Act of December 11, 1989, 71st Leg., 2d C.S., ch. 1, § 4.05,1989 Tex. Gen. Laws 33, repealed by Act of May 12, 1993, 73d Leg., R .S., ch. 269, § 1, sec. 417.001, 1993 Tex. Gen. Laws 1234 (current version at TEX. LAB. CODE ANN. § 417.001 (Vernon Supp.1999)) (emphasis added).

The parties disagree about the scope of the term “third party.” TWCIF asserts the statute’s plain language extends its subrogation right to claims against any third person potentially liable to the benefits recipient. Aetna contends the right is limited to claims against third party tort-feasors.

When statutory language is clear and unambiguous, a statute should be given its plain meaning. Dyess, 957 S.W.2d at 889. The language of the subrogation statute does not expressly limit TWCIF’s rights to claims against third party tortfea-sors. See Act of December 11, 1989, 71st Leg, 2d C.S, ch. 1, § 4.05, 1989 Tex. Gen. Laws 122 (repealed 1993) (current version at TEX. LAB. CODE ANN. § 417.001 (Vernon Supp.1999)); Dyess, 957 S.W.2d at 890. Clearly, it would have been easy to do so. We find the plain language of the statute does not support Aetna’s position.

*926 Even so, Aetna relies on Bogart v. Twin City Fire Insurance Company, 473 F.2d 619 (5th Cir.1973), in which the Fifth Circuit determined third party subrogation rights are limited to claims against third party tortfeasors. Like the Amarillo Court in Dyess, we decline to follow the holding in Bogart because it is in conflict with the plain language of the Texas statute. Dyess, 957 S.W.2d at 890.

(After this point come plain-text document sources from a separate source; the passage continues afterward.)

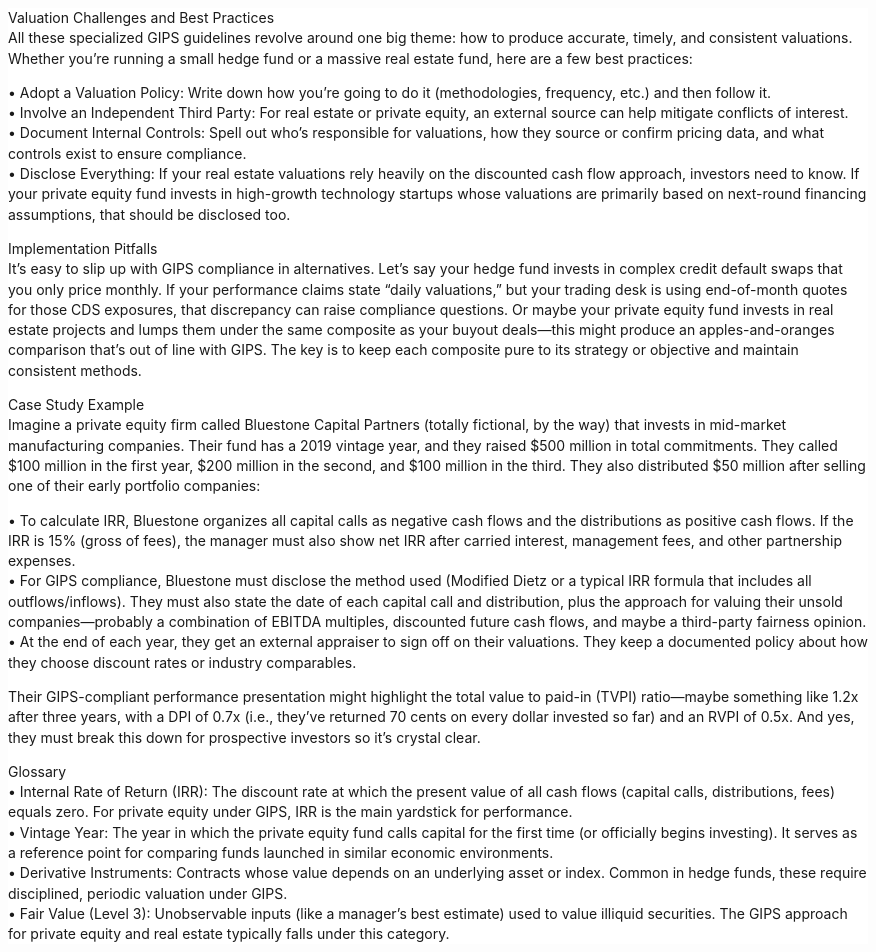 Valuation Challenges and Best Practices  
All these specialized GIPS guidelines revolve around one big theme: how to produce accurate, timely, and consistent valuations. Whether you’re running a small hedge fund or a massive real estate fund, here are a few best practices:

• Adopt a Valuation Policy: Write down how you’re going to do it (methodologies, frequency, etc.) and then follow it.  
• Involve an Independent Third Party: For real estate or private equity, an external source can help mitigate conflicts of interest.  
• Document Internal Controls: Spell out who’s responsible for valuations, how they source or confirm pricing data, and what controls exist to ensure compliance.  
• Disclose Everything: If your real estate valuations rely heavily on the discounted cash flow approach, investors need to know. If your private equity fund invests in high-growth technology startups whose valuations are primarily based on next-round financing assumptions, that should be disclosed too.  

Implementation Pitfalls  
It’s easy to slip up with GIPS compliance in alternatives. Let’s say your hedge fund invests in complex credit default swaps that you only price monthly. If your performance claims state “daily valuations,” but your trading desk is using end-of-month quotes for those CDS exposures, that discrepancy can raise compliance questions. Or maybe your private equity fund invests in real estate projects and lumps them under the same composite as your buyout deals—this might produce an apples-and-oranges comparison that’s out of line with GIPS. The key is to keep each composite pure to its strategy or objective and maintain consistent methods.

Case Study Example  
Imagine a private equity firm called Bluestone Capital Partners (totally fictional, by the way) that invests in mid-market manufacturing companies. Their fund has a 2019 vintage year, and they raised $500 million in total commitments. They called $100 million in the first year, $200 million in the second, and $100 million in the third. They also distributed $50 million after selling one of their early portfolio companies:

• To calculate IRR, Bluestone organizes all capital calls as negative cash flows and the distributions as positive cash flows. If the IRR is 15% (gross of fees), the manager must also show net IRR after carried interest, management fees, and other partnership expenses.  
• For GIPS compliance, Bluestone must disclose the method used (Modified Dietz or a typical IRR formula that includes all outflows/inflows). They must also state the date of each capital call and distribution, plus the approach for valuing their unsold companies—probably a combination of EBITDA multiples, discounted future cash flows, and maybe a third-party fairness opinion.  
• At the end of each year, they get an external appraiser to sign off on their valuations. They keep a documented policy about how they choose discount rates or industry comparables.  

Their GIPS-compliant performance presentation might highlight the total value to paid-in (TVPI) ratio—maybe something like 1.2x after three years, with a DPI of 0.7x (i.e., they’ve returned 70 cents on every dollar invested so far) and an RVPI of 0.5x. And yes, they must break this down for prospective investors so it’s crystal clear.

Glossary  
• Internal Rate of Return (IRR): The discount rate at which the present value of all cash flows (capital calls, distributions, fees) equals zero. For private equity under GIPS, IRR is the main yardstick for performance.  
• Vintage Year: The year in which the private equity fund calls capital for the first time (or officially begins investing). It serves as a reference point for comparing funds launched in similar economic environments.  
• Derivative Instruments: Contracts whose value depends on an underlying asset or index. Common in hedge funds, these require disciplined, periodic valuation under GIPS.  
• Fair Value (Level 3): Unobservable inputs (like a manager’s best estimate) used to value illiquid securities. The GIPS approach for private equity and real estate typically falls under this category.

In Bogart, the Fifth Circuit cited several Texas cases for the proposition that the subrogation statute applied only to claims against third party tortfeasors. Though the cited cases all involved claims against third party tortfeasors, none of the those cases actually limited subrogation rights to such claims. Dyess, 957 S.W.2d at 890. In fact, none of the cases Cited in Bogart involved the issue now before us. Id.

Although Aetna, itself, is not a third party tortfeasor, its obligations under the “Uninsured/Underinsured Motorist Insurance” coverage are measured by the damages attributable to the third party tort-feasor.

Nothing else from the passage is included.